I Thess. 3:9-13 - 12/3/06 - 1st - Advent

The title of today's sermon is: "Increase and Abound in Love." Abound. Abound. When's the last time you used that word? Say it with me: Abound. The more I say it the stranger it seems. I know what it means, but I wanted to see what the dictionary said about it. Webster's defines it as: to be plentiful; to be rich in; to teem with. Okay, let's look up 'teem': to be prolific, abound, swarm. I then looked up 'prolific': producing many young or much fruit.

So, if I'm going to get a picture in my mind what it means to abound in love for each other and all people, it seems like it's a never ending stream of good and positive things. When I think of the rain 'teeming' down, it's like being deluged with something. So when we abound in love for one another and all people, we abandon any thoughts of negativity, and focus on what is good and true and plentiful and never-ending: abounding, plentiful, teeming, and producing much fruit.

And that last one is wonderful. That means if we abound in love, then through that, we produce much fruit for the Lord. That is, we will help each other in our service to others in Christ's name, and also that we will also produce fruit for the Lord in that many people will be brought to the love of the Lord through our loving; and that's because the Lord first loved us and continues to pour out love through us.
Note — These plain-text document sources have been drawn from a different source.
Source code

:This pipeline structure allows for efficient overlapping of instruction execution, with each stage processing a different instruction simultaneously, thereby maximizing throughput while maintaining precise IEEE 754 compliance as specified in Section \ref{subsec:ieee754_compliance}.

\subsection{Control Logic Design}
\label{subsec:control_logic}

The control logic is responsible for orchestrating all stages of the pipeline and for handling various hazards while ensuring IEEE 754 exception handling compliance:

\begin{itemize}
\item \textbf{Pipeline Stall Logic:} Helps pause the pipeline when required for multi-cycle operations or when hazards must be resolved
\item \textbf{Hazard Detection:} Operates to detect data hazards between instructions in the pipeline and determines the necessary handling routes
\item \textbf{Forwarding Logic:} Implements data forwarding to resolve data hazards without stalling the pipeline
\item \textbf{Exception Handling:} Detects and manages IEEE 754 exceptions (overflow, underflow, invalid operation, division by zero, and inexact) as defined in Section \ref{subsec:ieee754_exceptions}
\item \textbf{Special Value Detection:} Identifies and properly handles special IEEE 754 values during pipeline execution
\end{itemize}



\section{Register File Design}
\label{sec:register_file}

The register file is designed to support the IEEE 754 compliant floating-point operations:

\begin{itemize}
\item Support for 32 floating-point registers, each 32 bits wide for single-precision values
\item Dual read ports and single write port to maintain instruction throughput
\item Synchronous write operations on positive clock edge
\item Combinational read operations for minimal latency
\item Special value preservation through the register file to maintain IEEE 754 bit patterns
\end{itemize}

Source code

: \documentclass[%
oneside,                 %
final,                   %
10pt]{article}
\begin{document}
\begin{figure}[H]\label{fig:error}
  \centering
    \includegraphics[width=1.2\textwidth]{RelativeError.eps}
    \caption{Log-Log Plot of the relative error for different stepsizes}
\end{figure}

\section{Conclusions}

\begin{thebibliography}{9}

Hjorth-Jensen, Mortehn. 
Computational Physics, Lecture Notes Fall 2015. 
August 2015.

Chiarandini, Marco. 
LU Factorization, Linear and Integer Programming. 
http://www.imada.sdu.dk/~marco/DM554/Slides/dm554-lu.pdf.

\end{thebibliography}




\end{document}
Paul says, "...and may the Lord make you increase and abound in love for one another and for all...." It's interesting to note that Paul doesn't say, "May you continue to increase and abound in love." Note that he is asking that the Lord MAKE us increase and abound in love for each other. It seems it's not something that just comes naturally or easily to us. We have to be MADE to do it.

When I, or any other preacher, says "we must love one another," or even if it's read out of Scripture in the words of Jesus, it's still not something that excites folks to action. In fact, it most often produces an inward yawn.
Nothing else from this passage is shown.